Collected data
________________________
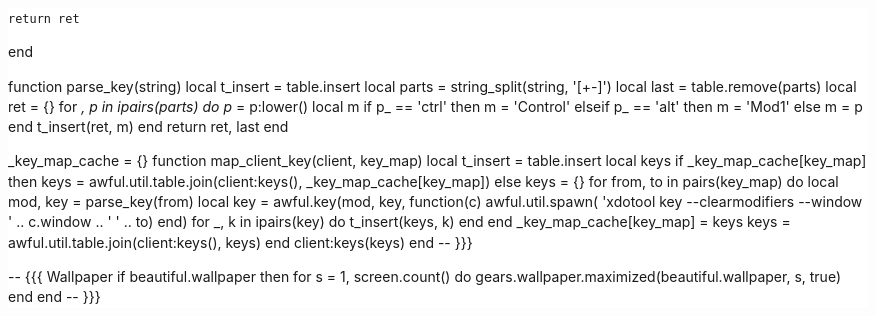     return ret
end

function parse_key(string)
    local t_insert = table.insert
    local parts = string_split(string, '[+-]')
    local last = table.remove(parts)
    local ret = {}
    for _, p in ipairs(parts) do
        p_ = p:lower()
        local m
        if p_ == 'ctrl' then
            m = 'Control'
        elseif p_ == 'alt' then
            m = 'Mod1'
        else
            m = p
        end
        t_insert(ret, m)
    end
    return ret, last
end

_key_map_cache = {}
function map_client_key(client, key_map)
    local t_insert = table.insert
    local keys
    if _key_map_cache[key_map] then
        keys = awful.util.table.join(client:keys(), _key_map_cache[key_map])
    else
        keys = {}
        for from, to in pairs(key_map) do
            local mod, key = parse_key(from)
            local key = awful.key(mod, key, function(c)
                awful.util.spawn(
                'xdotool key --clearmodifiers --window '
                .. c.window .. ' ' .. to)
            end)
            for _, k in ipairs(key) do
                t_insert(keys, k)
            end
        end
        _key_map_cache[key_map] = keys
        keys = awful.util.table.join(client:keys(), keys)
    end
    client:keys(keys)
end
-- }}}

-- {{{ Wallpaper
if beautiful.wallpaper then
    for s = 1, screen.count() do
        gears.wallpaper.maximized(beautiful.wallpaper, s, true)
    end
end
-- }}}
________________________
* **WHAT TO DO**
Starting with the line with "if p_ == 'ctrl' then" above and going on through the line with "function map_client_key(client, key_map)", transcribe every line exactly, both ends included, and add nothing.

* **SOLVED PROBLEM**
        if p_ == 'ctrl' then
            m = 'Control'
        elseif p_ == 'alt' then
            m = 'Mod1'
        else
            m = p
        end
        t_insert(ret, m)
    end
    return ret, last
end

_key_map_cache = {}
function map_client_key(client, key_map)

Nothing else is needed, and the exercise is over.